→ DESCRIPTION OF THE TASK
The word "left": say how many lines of the data below contain it, and give the number alone.

→ DATASET RECORDS
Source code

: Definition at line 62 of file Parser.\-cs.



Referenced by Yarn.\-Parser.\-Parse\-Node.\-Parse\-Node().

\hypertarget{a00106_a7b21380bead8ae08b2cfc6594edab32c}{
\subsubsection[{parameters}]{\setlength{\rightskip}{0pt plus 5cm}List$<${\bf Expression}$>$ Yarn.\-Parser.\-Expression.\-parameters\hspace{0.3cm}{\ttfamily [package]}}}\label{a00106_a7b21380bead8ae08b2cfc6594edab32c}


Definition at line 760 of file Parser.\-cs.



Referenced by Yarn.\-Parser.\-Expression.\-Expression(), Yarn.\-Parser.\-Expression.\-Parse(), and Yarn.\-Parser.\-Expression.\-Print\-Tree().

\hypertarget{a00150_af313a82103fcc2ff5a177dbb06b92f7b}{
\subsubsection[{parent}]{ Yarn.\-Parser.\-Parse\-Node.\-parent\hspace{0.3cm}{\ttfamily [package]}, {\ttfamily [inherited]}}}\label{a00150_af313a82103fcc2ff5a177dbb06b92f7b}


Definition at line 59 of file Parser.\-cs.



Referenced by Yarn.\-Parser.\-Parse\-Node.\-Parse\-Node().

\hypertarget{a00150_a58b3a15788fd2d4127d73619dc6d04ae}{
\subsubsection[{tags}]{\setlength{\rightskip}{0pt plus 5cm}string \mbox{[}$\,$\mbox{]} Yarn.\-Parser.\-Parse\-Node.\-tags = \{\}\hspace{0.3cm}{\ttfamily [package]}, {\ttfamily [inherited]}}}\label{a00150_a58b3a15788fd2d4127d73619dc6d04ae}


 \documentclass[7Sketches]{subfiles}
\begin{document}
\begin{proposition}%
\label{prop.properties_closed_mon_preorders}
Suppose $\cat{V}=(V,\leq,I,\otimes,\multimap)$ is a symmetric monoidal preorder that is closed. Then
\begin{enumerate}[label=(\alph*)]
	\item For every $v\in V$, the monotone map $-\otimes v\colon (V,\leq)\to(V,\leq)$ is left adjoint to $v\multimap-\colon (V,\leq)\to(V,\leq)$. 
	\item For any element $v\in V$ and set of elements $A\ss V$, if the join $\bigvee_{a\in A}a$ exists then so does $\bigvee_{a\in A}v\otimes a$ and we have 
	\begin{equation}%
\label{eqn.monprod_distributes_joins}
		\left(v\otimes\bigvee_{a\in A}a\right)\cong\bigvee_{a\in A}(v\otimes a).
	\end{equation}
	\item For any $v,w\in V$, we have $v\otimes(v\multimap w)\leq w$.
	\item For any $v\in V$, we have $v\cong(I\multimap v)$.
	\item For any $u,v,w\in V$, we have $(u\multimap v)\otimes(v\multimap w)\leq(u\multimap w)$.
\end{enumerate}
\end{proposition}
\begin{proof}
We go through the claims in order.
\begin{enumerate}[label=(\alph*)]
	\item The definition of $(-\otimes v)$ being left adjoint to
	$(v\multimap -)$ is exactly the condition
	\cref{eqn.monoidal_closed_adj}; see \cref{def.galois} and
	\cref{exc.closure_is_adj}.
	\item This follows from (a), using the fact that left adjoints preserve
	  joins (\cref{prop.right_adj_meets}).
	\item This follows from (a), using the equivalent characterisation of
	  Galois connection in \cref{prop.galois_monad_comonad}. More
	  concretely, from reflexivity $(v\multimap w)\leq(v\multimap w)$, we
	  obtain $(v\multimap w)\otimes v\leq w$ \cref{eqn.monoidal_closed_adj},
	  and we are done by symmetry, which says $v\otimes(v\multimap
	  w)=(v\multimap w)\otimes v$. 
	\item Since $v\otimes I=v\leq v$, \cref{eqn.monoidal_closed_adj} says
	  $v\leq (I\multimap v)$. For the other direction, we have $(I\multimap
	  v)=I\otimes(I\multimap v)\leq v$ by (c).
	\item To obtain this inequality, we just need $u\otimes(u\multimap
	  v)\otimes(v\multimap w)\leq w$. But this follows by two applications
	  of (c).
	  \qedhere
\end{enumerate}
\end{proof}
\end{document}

→ THE COMPLETED TASK
4